Shutting down the engine short-circuits a failure path which could lead to
an unsurvivable explosion or rapid structural failure. The idea is to
"soften" the environment the spacecraft must escape from. It also pads the
time an abort system has to react before things become real ugly.

Also, a solid rocket booster had considerably fewer moving parts than a
liquid booster, meaning there is less that can go wrong while the
booster is firing.

Simplicity doesn't always equate to reliability. Manufacturers must adhere
to an extremely tough quality assurance regimen to ensure successful
operation - and they don't always stay as strict as they should.

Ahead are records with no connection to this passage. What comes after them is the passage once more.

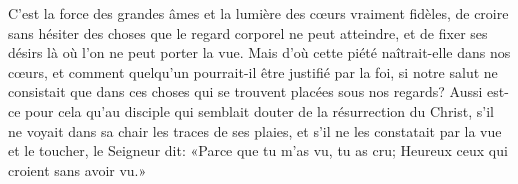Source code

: C’est la force des grandes âmes et la lumière des cœurs vraiment fidèles,
	de croire sans hésiter des choses que le regard corporel ne peut atteindre,
	et de fixer ses désirs là où l’on ne peut porter la vue.
Mais d’où cette piété naîtrait-elle dans nos cœurs,
	et comment quelqu’un pourrait-il être justifié par la foi,
	si notre salut ne consistait
		que dans ces choses qui se trouvent placées sous nos regards?
Aussi est-ce pour cela qu’au disciple
		qui semblait douter de la résurrection du Christ,
	s’il ne voyait dans sa chair les traces de ses plaies,
	et s’il ne les constatait par la vue et le toucher,
	le Seigneur dit: «Parce que tu m’as vu, tu as cru;
	Heureux ceux qui croient sans avoir vu.»
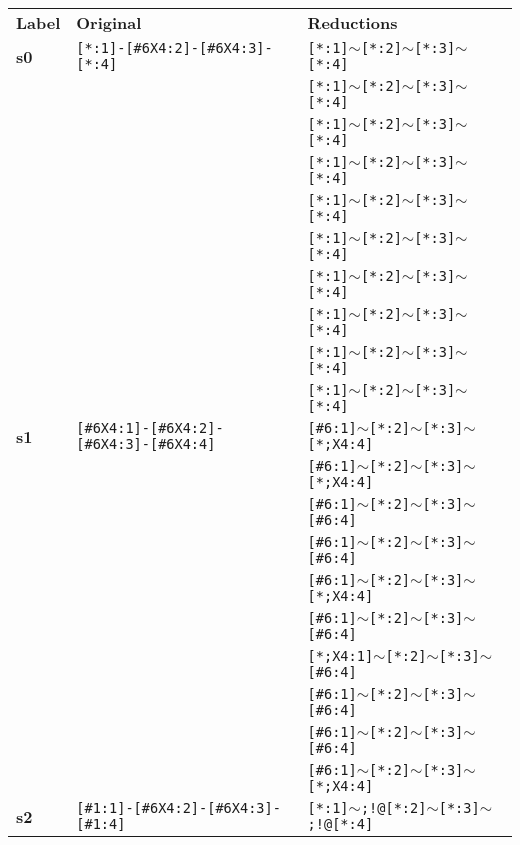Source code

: \renewcommand{\arraystretch}{1.2}
\begin{longtable}{>{\baselineskip=10pt}p{} >{\baselineskip=10pt}p{} >{\baselineskip=10pt}p{}} 
\multicolumn{3}{c}{Proper Torsion parameters in AlkEthOH} \\ 
\hline 
\textbf{Label} & \textbf{Original} & \textbf{Reductions} \\ 
\hline 
\endhead\textbf{s0} & \texttt{[*:1]-[\#6X4:2]-[\#6X4:3]-[*:4]} & \texttt{[*:1]$\sim$[*:2]$\sim$[*:3]$\sim$[*:4]} \\ 
 &  & \texttt{[*:1]$\sim$[*:2]$\sim$[*:3]$\sim$[*:4]} \\ 
 &  & \texttt{[*:1]$\sim$[*:2]$\sim$[*:3]$\sim$[*:4]} \\ 
 &  & \texttt{[*:1]$\sim$[*:2]$\sim$[*:3]$\sim$[*:4]} \\ 
 &  & \texttt{[*:1]$\sim$[*:2]$\sim$[*:3]$\sim$[*:4]} \\ 
 &  & \texttt{[*:1]$\sim$[*:2]$\sim$[*:3]$\sim$[*:4]} \\ 
 &  & \texttt{[*:1]$\sim$[*:2]$\sim$[*:3]$\sim$[*:4]} \\ 
 &  & \texttt{[*:1]$\sim$[*:2]$\sim$[*:3]$\sim$[*:4]} \\ 
 &  & \texttt{[*:1]$\sim$[*:2]$\sim$[*:3]$\sim$[*:4]} \\ 
 &  & \texttt{[*:1]$\sim$[*:2]$\sim$[*:3]$\sim$[*:4]} \\ 
\hline 
\textbf{s1} & \texttt{[\#6X4:1]-[\#6X4:2]-[\#6X4:3]-[\#6X4:4]} & \texttt{[\#6:1]$\sim$[*:2]$\sim$[*:3]$\sim$[*;X4:4]} \\ 
 &  & \texttt{[\#6:1]$\sim$[*:2]$\sim$[*:3]$\sim$[*;X4:4]} \\ 
 &  & \texttt{[\#6:1]$\sim$[*:2]$\sim$[*:3]$\sim$[\#6:4]} \\ 
 &  & \texttt{[\#6:1]$\sim$[*:2]$\sim$[*:3]$\sim$[\#6:4]} \\ 
 &  & \texttt{[\#6:1]$\sim$[*:2]$\sim$[*:3]$\sim$[*;X4:4]} \\ 
 &  & \texttt{[\#6:1]$\sim$[*:2]$\sim$[*:3]$\sim$[\#6:4]} \\ 
 &  & \texttt{[*;X4:1]$\sim$[*:2]$\sim$[*:3]$\sim$[\#6:4]} \\ 
 &  & \texttt{[\#6:1]$\sim$[*:2]$\sim$[*:3]$\sim$[\#6:4]} \\ 
 &  & \texttt{[\#6:1]$\sim$[*:2]$\sim$[*:3]$\sim$[\#6:4]} \\ 
 &  & \texttt{[\#6:1]$\sim$[*:2]$\sim$[*:3]$\sim$[*;X4:4]} \\ 
\hline 
\textbf{s2} & \texttt{[\#1:1]-[\#6X4:2]-[\#6X4:3]-[\#1:4]} & \texttt{[*:1]$\sim$;!@[*:2]$\sim$[*:3]$\sim$;!@[*:4]} \\ 

\end{longtable}
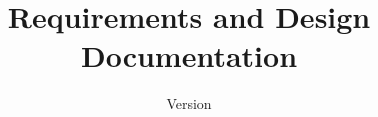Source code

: \documentclass[a4paper, oneside]{scrreprt}
\begin{document}
    \title{Requirements and Design Documentation}
    \author{\vhListAllAuthors}
    \date{Version \vhCurrentVersion}
    \subject{ESEP -- Praktikum -- SS 2017}
    \maketitle

    \begin{versionhistory}
    \end{versionhistory}

    \tableofcontents

    
    
    
    
    
    
    
    
    
\end{document}

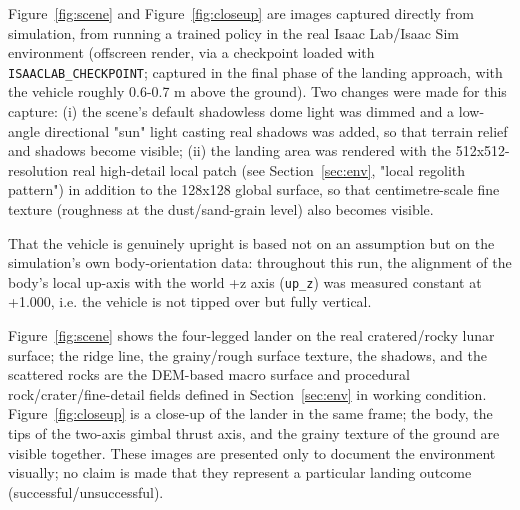 Figure~\ref{fig:scene} and Figure~\ref{fig:closeup} are images captured directly from simulation, from running a trained policy in the real Isaac Lab/Isaac Sim environment (offscreen render, via a checkpoint loaded with \texttt{ISAACLAB\_CHECKPOINT}; captured in the final phase of the landing approach, with the vehicle roughly 0.6-0.7 m above the ground). Two changes were made for this capture: (i) the scene's default shadowless dome light was dimmed and a low-angle directional "sun" light casting real shadows was added, so that terrain relief and shadows become visible; (ii) the landing area was rendered with the 512x512-resolution real high-detail local patch (see Section~\ref{sec:env}, "local regolith pattern") in addition to the 128x128 global surface, so that centimetre-scale fine texture (roughness at the dust/sand-grain level) also becomes visible.

That the vehicle is genuinely upright is based not on an assumption but on the simulation's own body-orientation data: throughout this run, the alignment of the body's local up-axis with the world +z axis (\texttt{up\_z}) was measured constant at +1.000, i.e. the vehicle is not tipped over but fully vertical.

Figure~\ref{fig:scene} shows the four-legged lander on the real cratered/rocky lunar surface; the ridge line, the grainy/rough surface texture, the shadows, and the scattered rocks are the DEM-based macro surface and procedural rock/crater/fine-detail fields defined in Section~\ref{sec:env} in working condition. Figure~\ref{fig:closeup} is a close-up of the lander in the same frame; the body, the tips of the two-axis gimbal thrust axis, and the grainy texture of the ground are visible together. These images are presented only to document the environment visually; no claim is made that they represent a particular landing outcome (successful/unsuccessful).
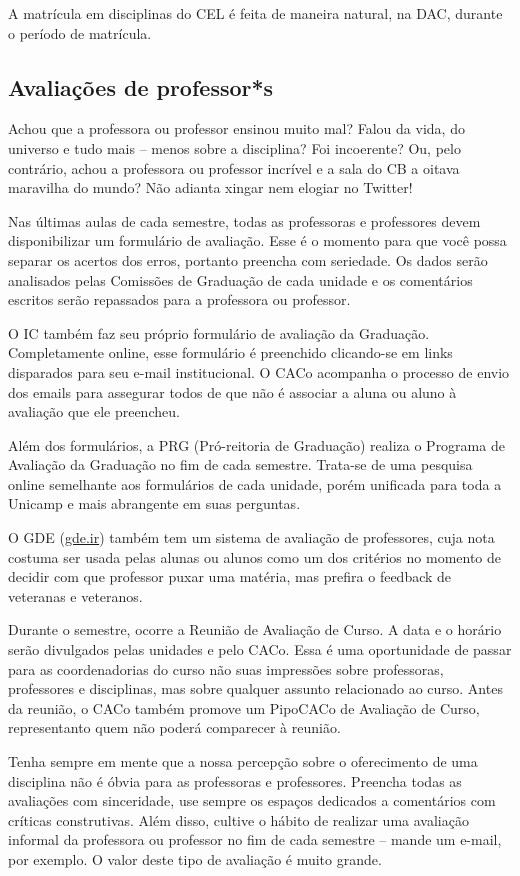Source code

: A matrícula em disciplinas do CEL é feita de maneira natural, na DAC, durante o
período de matrícula.

\subsection{Avaliações de professor*s}

Achou que a professora ou professor ensinou muito mal? Falou da vida, do
universo e tudo mais -- menos sobre a disciplina? Foi incoerente? Ou, pelo
contrário, achou a professora ou professor incrível e a sala do CB a oitava
maravilha do mundo? Não adianta xingar nem elogiar no Twitter!

Nas últimas aulas de cada semestre, todas as professoras e professores devem
disponibilizar um formulário de avaliação. Esse é o momento para que você possa
separar os acertos dos erros, portanto preencha com seriedade. Os dados serão
analisados pelas Comissões de Graduação de cada unidade e os comentários
escritos serão repassados para a professora ou professor.

O IC também faz seu próprio formulário de avaliação da Graduação. Completamente
online, esse formulário é preenchido clicando-se em links disparados para seu
e-mail institucional. O CACo acompanha o processo de envio dos emails para
assegurar todos de que não é associar a aluna ou aluno à avaliação que ele
preencheu.

Além dos formulários, a PRG (Pró-reitoria de Graduação) realiza o Programa de
Avaliação da Graduação no fim de cada semestre. Trata-se de uma pesquisa
online semelhante aos formulários de cada unidade, porém unificada para toda a
Unicamp e mais abrangente em suas perguntas.

O GDE (\url{gde.ir}) também tem um sistema de avaliação de professores, cuja
nota costuma ser usada pelas alunas ou alunos como um dos critérios no momento
de decidir com que professor puxar uma matéria, mas prefira o feedback de
veteranas e veteranos.

Durante o semestre, ocorre a Reunião de Avaliação de Curso. A data e o horário
serão divulgados pelas unidades e pelo CACo. Essa é uma oportunidade de passar
para as coordenadorias do curso não suas impressões sobre professoras,
professores e disciplinas, mas sobre qualquer assunto relacionado ao curso.
Antes da reunião, o CACo também promove um PipoCACo de Avaliação de Curso,
representanto quem não poderá comparecer à reunião.

Tenha sempre em mente que a nossa percepção sobre o oferecimento de uma
disciplina não é óbvia para as professoras e professores. Preencha todas as
avaliações com sinceridade, use sempre os espaços dedicados a comentários com
críticas construtivas. Além disso, cultive o hábito de realizar uma avaliação
informal da professora ou professor no fim de cada semestre -- mande um e-mail,
por exemplo. O valor deste tipo de avaliação é muito grande.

The problem with SRMs is that when things go wrong, they tend to get worse
very fast. A study of solid motor failures done by NASA revealed that the
majority of SRM failures have a sudden onset and extremely rapid propogation
of the failure. That calls into question the ability of an abort system to
react quickly enough to get the crew a safe distance away from the
explosion. Estimates are that an abort system requires approximately two
seconds to identify a failure, process its criticality, send commands for an
abort to execute, and then wait for those systems to operate and separate
the spacecraft to a survivable point outside the booster's blast field.

Perhaps the most glaring shortcoming of the SRBs
that have been used on the shuttle are their segmented design. Since
the boosters are manufactured and refurbished in Promontory, Utah, they
have to be shipped to Florida in segments by railcar. Had politics
dictated that the SRBs be manufactured near KSC when the shuttle was
first designed, we might have ended up with a single segment design
instead, which would've completely eliminated the root design flaw with
the O-rings that led to the Challenger disaster.

Single segments have their own set of problems, particularly when they are
the size of the monolithic boosters STS would've required. Attaining a
uniform insulation coating, propellant pour and inspection along the entire
casing would be very challenging. Cost would quickly become a factor. Ground
handling for such a behemoth would be a complete PITA. Monolithic SRMs as
are used on Atlas V, Delta II & IV are tough enough as it is.

I suspect on Ares that one of the abort scenarios will be for sensorsto
detect a sudden drop in chamber pressure in the SRB.

What about -51L's failure mode? There was no sudden drop in chamber
pressure - it was very small and gradual. A failure like that could fairly
quickly overwhelm the autopilot's ability to control the trajectory, leading
to strucutral failure somewhere in the interstage/second stage/spacecraft
areas.

If such a
situation is detected, then the Crew Escape System will be activated,
removing the CEV from the Ares stack and returning the astronauts and
CSV to Earth. The only other major ascent emergency that has to be
dealt with is loss of cabin pressure, which I suspect will be mitigated
by a return to full pressure suits during launch.

There are lots of major failure modes during ascent involving a multitude of
things, from structural failure to exploding batteries. Cabin pressure loss
is a serious, mission-ending failure, but it doesn't put the crew in
immediate peril the way many other ascent failure modes do. Launch vehicle
system failures tend to be far worse than spacecraft system failures during
ascent.

And, yes, the crews will be wearing full pressure launch & entry suits.
Preliminary work on their design has already started.